Zombie fiction needs something to distinguish it from The Walking Dead these days, and Justina Ireland’s Dread Nation has that in spades.
With the cultural giant that is The Walking Dead, even in these later years, any new zombie fiction has to have something special to help it stand out.
For the previously mentioned Newsflesh series, it’s the fact that the apocalyptic event happened long enough ago for kids to grow up. For Pride and Prejudice and Zombies, it’s putting zombies in the story of Pride and Prejudice.
And for Justina Ireland’s Dread Nation, it’s setting Jane McKeene in the aftermath of the Civil War (and the rise of the undead, no big).
Oh, and Jane is black, sent as a young teen to a school where she has learned to fight zombies. Native Americans do the same because Ireland says in her own author’s note that she based this aspect of her world on the actual boarding school system in real-world history.
That’s how Dread Nation sets itself apart. It’s not just throwing zombies in to write a cool zombie historical fiction book. Like all the best zombie fiction, the zombies are just the backdrop to the actual point of the book: social commentary.
And Jane makes her commentary in all kinds of ways — from sometimes playing to stereotypes to helping certain fellow students pass as white when they need to in order to have a shot at survival.
Killing shamblers happens to be something she’s good at, but it is not the only thing she’s good at, and she’s not good at everything either. Jane’s realistic about her flaws, too — her skills at lying, her outspokenness’ tendency to pop up at some horrible times and her weakness for clever boys chief among them. And she doesn’t like everyone she meets, either.

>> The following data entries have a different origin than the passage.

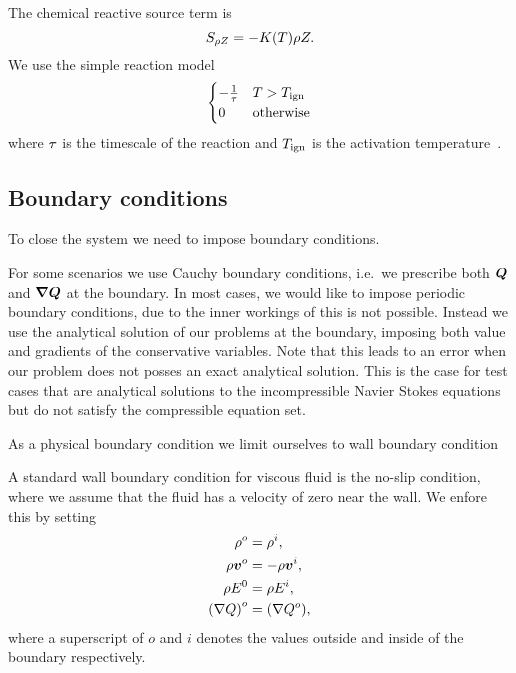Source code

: The chemical reactive source term is
\begin{equation}\label{eq:source-reaction}
  \source[\QZ] = - K(T) \QZ.
\end{equation}
We use the simple reaction model
\begin{equation}\label{eq:reaction-model}
\begin{cases}
  - \frac{1}{\tau} & T > T_{\text{ign}}\\
  0 & \text{otherwise}
\end{cases}  
\end{equation}
where $\tau$ is the timescale of the reaction and $T_{\text{ign}}$ is the activation temperature~\cite{hidalgo2011ader,helzel2000modified}.
\subsection{Boundary conditions}
To close the system we need to impose boundary conditions.

For some scenarios we use Cauchy boundary conditions, i.e.\ we prescribe both $\bm{Q}$ and $\gradQ$ at the boundary.
In most cases, we would like to impose periodic boundary conditions, due to the inner workings of \exahype{} this is not possible.
Instead we use the analytical solution of our problems at the boundary, imposing both value and gradients of the conservative variables.
Note that this leads to an error when our problem does not posses an exact analytical solution.
This is the case for test cases that are analytical solutions to the incompressible Navier Stokes equations but do not satisfy the compressible equation set.

As a physical boundary condition we limit ourselves to wall boundary condition

A standard wall boundary condition for viscous fluid is the no-slip condition, where we assume that the fluid has a velocity of zero near the wall.
We enfore this by setting
\begin{align}
  \label{eq:no-slip}
  \begin{split}
  \rho^o &= \rho^i, \\
  \rho \bm{v}^o &= -\rho \bm{v}^i, \\
  \rho E^0 &= \rho E^i,\\
  {(\nabla Q)}^o &= {(\nabla Q^o)},
  \end{split}
\end{align}
where a superscript of $o$ and $i$ denotes the values outside and inside of the boundary respectively.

But the book doesn’t let that weakness get in the way of developing a friendship between Jane and Katherine, another student at the same school. They don’t like each other at first, but circumstances force them together, and they end up forging a friendship. Even that isn’t perfect. They still disagree on things and have different approaches to getting themselves out of the situation they find themselves in.
If anything, Ireland could have done a bit more work in establishing the differences between the Egalitarians and the Survivalists, the two major factions in dealing with the zombie threat. The Survivalists end up dominating things just a touch too much. Perhaps that’ll change with the next book, as it appears that this is going to be a series.
Next: 8 more books for fans of The Walking Dead
So, if The Walking Dead just isn’t satisfying quite as much as it used to, or if you just need all the zombies you can possibly get, or if you like your paranormal fiction with some well-done social commentary, Dread Nation is the book for you.